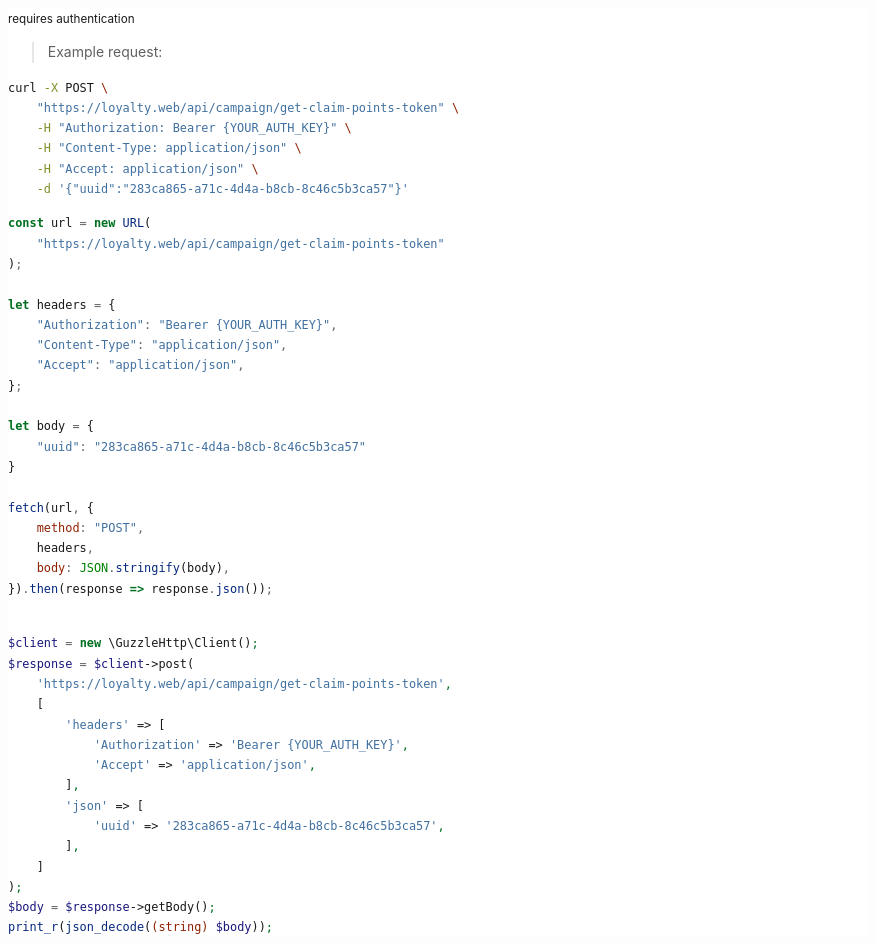 <small class="badge badge-darkred">requires authentication</small>



> Example request:

```bash
curl -X POST \
    "https://loyalty.web/api/campaign/get-claim-points-token" \
    -H "Authorization: Bearer {YOUR_AUTH_KEY}" \
    -H "Content-Type: application/json" \
    -H "Accept: application/json" \
    -d '{"uuid":"283ca865-a71c-4d4a-b8cb-8c46c5b3ca57"}'

```

```javascript
const url = new URL(
    "https://loyalty.web/api/campaign/get-claim-points-token"
);

let headers = {
    "Authorization": "Bearer {YOUR_AUTH_KEY}",
    "Content-Type": "application/json",
    "Accept": "application/json",
};

let body = {
    "uuid": "283ca865-a71c-4d4a-b8cb-8c46c5b3ca57"
}

fetch(url, {
    method: "POST",
    headers,
    body: JSON.stringify(body),
}).then(response => response.json());
```

```php

$client = new \GuzzleHttp\Client();
$response = $client->post(
    'https://loyalty.web/api/campaign/get-claim-points-token',
    [
        'headers' => [
            'Authorization' => 'Bearer {YOUR_AUTH_KEY}',
            'Accept' => 'application/json',
        ],
        'json' => [
            'uuid' => '283ca865-a71c-4d4a-b8cb-8c46c5b3ca57',
        ],
    ]
);
$body = $response->getBody();
print_r(json_decode((string) $body));
```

◆ ◆ ◆ ◆

Look over the entries above and say how many lines contain "response"; give only the number.

ANSWER FOR THE TASK: 3